Und Verantwortung übernehmen heißt ja auch mal, einen Fehler machen, ne, aber da stürzt die Welt nicht ein. Wir sind Menschen. Und da muss man einfach auch Verantwortung für den Fehler übernehmen und sagen, ja, ist mir passiert, wollte ich nicht, hab ich falsch eingeschätzt, wie auch immer, und dann muss man dafür sorgen, dass man den Fehler wieder ausbügelt und wieder gut macht, und das geht.

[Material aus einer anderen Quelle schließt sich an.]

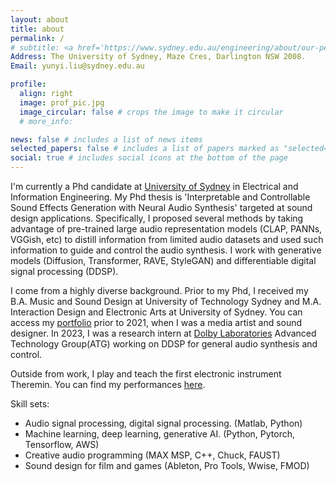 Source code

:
 ```yaml
---
layout: about
title: about
permalink: /
# subtitle: <a href='https://www.sydney.edu.au/engineering/about/our-people/research-students/rein-liu-210.html'>University of Sydney</a>.
Address: The University of Sydney, Maze Cres, Darlington NSW 2008.
Email: yunyi.liu@sydney.edu.au

profile:
  align: right
  image: prof_pic.jpg
  image_circular: false # crops the image to make it circular
  # more_info:

news: false # includes a list of news items
selected_papers: false # includes a list of papers marked as "selected={true}"
social: true # includes social icons at the bottom of the page
---
```


I'm currently a Phd candidate at [University of Sydney](https://www.sydney.edu.au/engineering/about/our-people/research-students/rein-liu-210.html) in Electrical and Information Engineering. My Phd thesis is 'Interpretable and Controllable Sound Effects Generation with Neural Audio Synthesis' targeted at sound design applications. Specifically, I proposed several methods by taking advantage of pre-trained large audio representation models (CLAP, PANNs, VGGish, etc) to distill information from limited audio datasets and used such information to guide and control the audio synthesis. I work with generative models (Diffusion, Transformer, RAVE, StyleGAN) and differentiable digital signal processing (DDSP). 

I come from a highly diverse background. Prior to my Phd, I received my B.A. Music and Sound Design at University of Technology Sydney and M.A. Interaction Design and Electronic Arts at University of Sydney. You can access my [portfolio](https://vimeo.com/reinliu) prior to 2021, when I was a media artist and sound designer. In 2023, I was a research intern at [Dolby Laboratories](https://www.dolby.com/) Advanced Technology Group(ATG) working on DDSP for general audio synthesis and control.

Outside from work, I play and teach the first electronic instrument Theremin. You can find my performances [here](https://www.youtube.com/channel/UCZ4XUd6muK3D88PD2EvB8ow).

Skill sets:

- Audio signal processing, digital signal processing. (Matlab, Python)
- Machine learning, deep learning, generative AI. (Python, Pytorch, Tensorflow, AWS)
- Creative audio programming (MAX MSP, C++, Chuck, FAUST)
- Sound design for film and games (Ableton, Pro Tools, Wwise, FMOD)
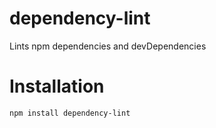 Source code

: # dependency-lint
Lints npm dependencies and devDependencies

# Installation
```
npm install dependency-lint
```
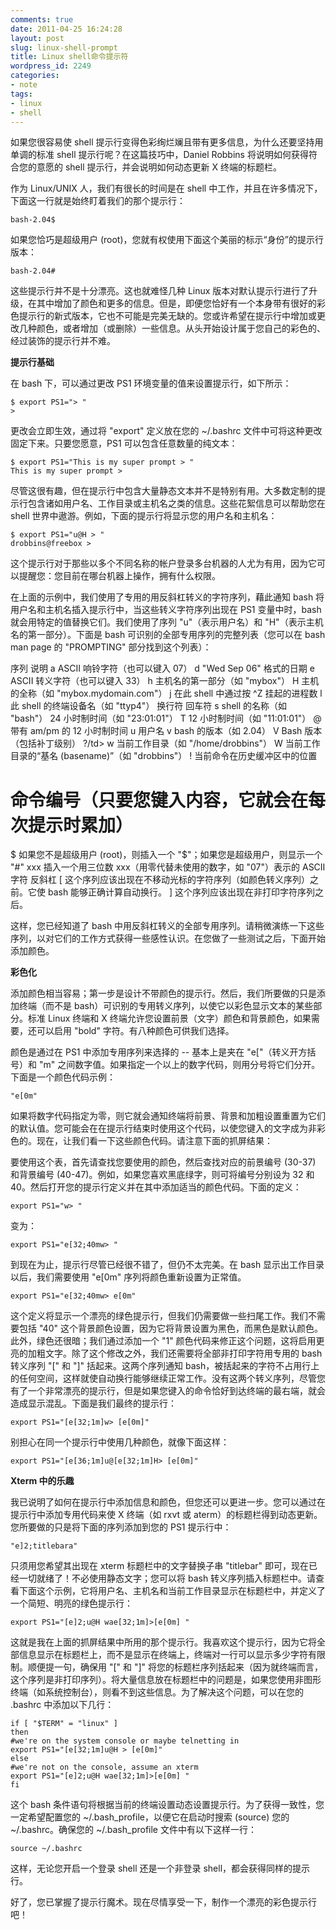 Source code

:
 ```yaml
---
comments: true
date: 2011-04-25 16:24:28
layout: post
slug: linux-shell-prompt
title: Linux shell命令提示符
wordpress_id: 2249
categories:
- note
tags:
- linux
- shell
---
```


如果您很容易使 shell 提示行变得色彩绚烂斓且带有更多信息，为什么还要坚持用单调的标准 shell 提示行呢？在这篇技巧中，Daniel Robbins 将说明如何获得符合您的意愿的 shell 提示行，并会说明如何动态更新 X 终端的标题栏。



作为 Linux/UNIX 人，我们有很长的时间是在 shell 中工作，并且在许多情况下，下面这一行就是始终盯着我们的那个提示行：


    
    bash-2.04$



如果您恰巧是超级用户 (root)，您就有权使用下面这个美丽的标示“身份”的提示行版本：


    
    bash-2.04#



这些提示行并不是十分漂亮。这也就难怪几种 Linux 版本对默认提示行进行了升级，在其中增加了颜色和更多的信息。但是，即便您恰好有一个本身带有很好的彩色提示行的新式版本，它也不可能是完美无缺的。您或许希望在提示行中增加或更改几种颜色，或者增加（或删除）一些信息。从头开始设计属于您自己的彩色的、经过装饰的提示行并不难。

**提示行基础**

在 bash 下，可以通过更改 PS1 环境变量的值来设置提示行，如下所示：


    
    
    $ export PS1="> "
    >
    



更改会立即生效，通过将 "export" 定义放在您的 ~/.bashrc 文件中可将这种更改固定下来。只要您愿意，PS1 可以包含任意数量的纯文本：


    
    
    $ export PS1="This is my super prompt > "
    This is my super prompt >
    



尽管这很有趣，但在提示行中包含大量静态文本并不是特别有用。大多数定制的提示行包含诸如用户名、工作目录或主机名之类的信息。这些花絮信息可以帮助您在 shell 世界中遨游。例如，下面的提示行将显示您的用户名和主机名：


    
    
    $ export PS1="u@H > "
    drobbins@freebox >
    



这个提示行对于那些以多个不同名称的帐户登录多台机器的人尤为有用，因为它可以提醒您：您目前在哪台机器上操作，拥有什么权限。

在上面的示例中，我们使用了专用的用反斜杠转义的字符序列，藉此通知 bash 将用户名和主机名插入提示行中，当这些转义字符序列出现在 PS1 变量中时，bash 就会用特定的值替换它们。我们使用了序列 "u"（表示用户名）和 "H"（表示主机名的第一部分）。下面是 bash 可识别的全部专用序列的完整列表（您可以在 bash man page 的 "PROMPTING" 部分找到这个列表）：



> 
序列 说明
a ASCII 响铃字符（也可以键入 07）
d "Wed Sep 06" 格式的日期
e ASCII 转义字符（也可以键入 33）
h 主机名的第一部分（如 "mybox"）
H 主机的全称（如 "mybox.mydomain.com"）
j 在此 shell 中通过按 ^Z 挂起的进程数
l 此 shell 的终端设备名（如 "ttyp4"）
换行符
回车符
s shell 的名称（如 "bash"）
24 小时制时间（如 "23:01:01"）
T 12 小时制时间（如 "11:01:01"）
@ 带有 am/pm 的 12 小时制时间
u 用户名
v bash 的版本（如 2.04）
V Bash 版本（包括补丁级别） ?/td>
w 当前工作目录（如 "/home/drobbins"）
W 当前工作目录的“基名 (basename)”（如 "drobbins"）
! 当前命令在历史缓冲区中的位置
# 命令编号（只要您键入内容，它就会在每次提示时累加）
$ 如果您不是超级用户 (root)，则插入一个 "$"；如果您是超级用户，则显示一个 "#"
xxx 插入一个用三位数 xxx（用零代替未使用的数字，如 "07"）表示的 ASCII 字符
反斜杠
[ 这个序列应该出现在不移动光标的字符序列（如颜色转义序列）之前。它使 bash 能够正确计算自动换行。
] 这个序列应该出现在非打印字符序列之后。




这样，您已经知道了 bash 中用反斜杠转义的全部专用序列。请稍微演练一下这些序列，以对它们的工作方式获得一些感性认识。在您做了一些测试之后，下面开始添加颜色。

**彩色化**

添加颜色相当容易；第一步是设计不带颜色的提示行。然后，我们所要做的只是添加终端（而不是 bash）可识别的专用转义序列，以使它以彩色显示文本的某些部分。标准 Linux 终端和 X 终端允许您设置前景（文字）颜色和背景颜色，如果需要，还可以启用 "bold" 字符。有八种颜色可供我们选择。

颜色是通过在 PS1 中添加专用序列来选择的 -- 基本上是夹在 "e["（转义开方括号）和 "m" 之间数字值。如果指定一个以上的数字代码，则用分号将它们分开。下面是一个颜色代码示例：


    
    "e[0m"



如果将数字代码指定为零，则它就会通知终端将前景、背景和加粗设置重置为它们的默认值。您可能会在在提示行结束时使用这个代码，以使您键入的文字成为非彩色的。现在，让我们看一下这些颜色代码。请注意下面的抓屏结果：

要使用这个表，首先请查找您要使用的颜色，然后查找对应的前景编号 (30-37) 和背景编号 (40-47)。例如，如果您喜欢黑底绿字，则可将编号分别设为 32 和 40。然后打开您的提示行定义并在其中添加适当的颜色代码。下面的定义：


    
    export PS1="w> "



变为：


    
    export PS1="e[32;40mw> "



到现在为止，提示行尽管已经很不错了，但仍不太完美。在 bash 显示出工作目录以后，我们需要使用 "e[0m" 序列将颜色重新设置为正常值。


    
    export PS1="e[32;40mw> e[0m"



这个定义将显示一个漂亮的绿色提示行，但我们仍需要做一些扫尾工作。我们不需要包括 "40" 这个背景颜色设置，因为它将背景设置为黑色，而黑色是默认颜色。此外，绿色还很暗；我们通过添加一个 "1" 颜色代码来修正这个问题，这将启用更亮的加粗文字。除了这个修改之外，我们还需要将全部非打印字符用专用的 bash 转义序列 "[" 和 "]" 括起来。这两个序列通知 bash，被括起来的字符不占用行上的任何空间，这样就使自动换行能够继续正常工作。没有这两个转义序列，尽管您有了一个非常漂亮的提示行，但是如果您键入的命令恰好到达终端的最右端，就会造成显示混乱。下面是我们最终的提示行：


    
    export PS1="[e[32;1m]w> [e[0m]"



别担心在同一个提示行中使用几种颜色，就像下面这样：


    
    export PS1="[e[36;1m]u@[e[32;1m]H> [e[0m]"



**Xterm 中的乐趣**

我已说明了如何在提示行中添加信息和颜色，但您还可以更进一步。您可以通过在提示行中添加专用代码来使 X 终端（如 rxvt 或 aterm）的标题栏得到动态更新。您所要做的只是将下面的序列添加到您的 PS1 提示行中：


    
    "e]2;titlebara"



只须用您希望其出现在 xterm 标题栏中的文字替换子串 "titlebar" 即可，现在已经一切就绪了！不必使用静态文字；您可以将 bash 转义序列插入标题栏中。请查看下面这个示例，它将用户名、主机名和当前工作目录显示在标题栏中，并定义了一个简短、明亮的绿色提示行：


    
    export PS1="[e]2;u@H wae[32;1m]>[e[0m] "



这就是我在上面的抓屏结果中所用的那个提示行。我喜欢这个提示行，因为它将全部信息显示在标题栏上，而不是显示在终端上，终端对一行可以显示多少字符有限制。顺便提一句，确保用 "[" 和 "]" 将您的标题栏序列括起来（因为就终端而言，这个序列是非打印序列）。将大量信息放在标题栏中的问题是，如果您使用非图形终端（如系统控制台），则看不到这些信息。为了解决这个问题，可以在您的 .bashrc 中添加以下几行：



    
    
    if [ "$TERM" = "linux" ]
    then
    #we're on the system console or maybe telnetting in
    export PS1="[e[32;1m]u@H > [e[0m]"
    else
    #we're not on the console, assume an xterm
    export PS1="[e]2;u@H wae[32;1m]>[e[0m] "
    fi
    



这个 bash 条件语句将根据当前的终端设置动态设置提示行。为了获得一致性，您一定希望配置您的 ~/.bash_profile，以便它在启动时搜索 (source) 您的 ~/.bashrc。确保您的 ~/.bash_profile 文件中有以下这样一行：


    
    source ~/.bashrc



这样，无论您开启一个登录 shell 还是一个非登录 shell，都会获得同样的提示行。

好了，您已掌握了提示行魔术。现在尽情享受一下，制作一个漂亮的彩色提示行吧！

Das Schlimmste ist, einen Fehler nicht zuzugeben, finde ich. Und wie gesagt, ich find's auch richtig, als Politiker mal ne Meinung zu ändern. Da fällt einem kein Zacken aus der Krone, im Gegenteil. Man kann im Laufe eines Lebens, an Erfahrung wird man sowieso reicher, und man kann ne Einschätzung ändern, und dann kann man auch sagen, ja, bisher habe ich es so gesehen, mittlerweile mein ich aber, dass es so und so ist.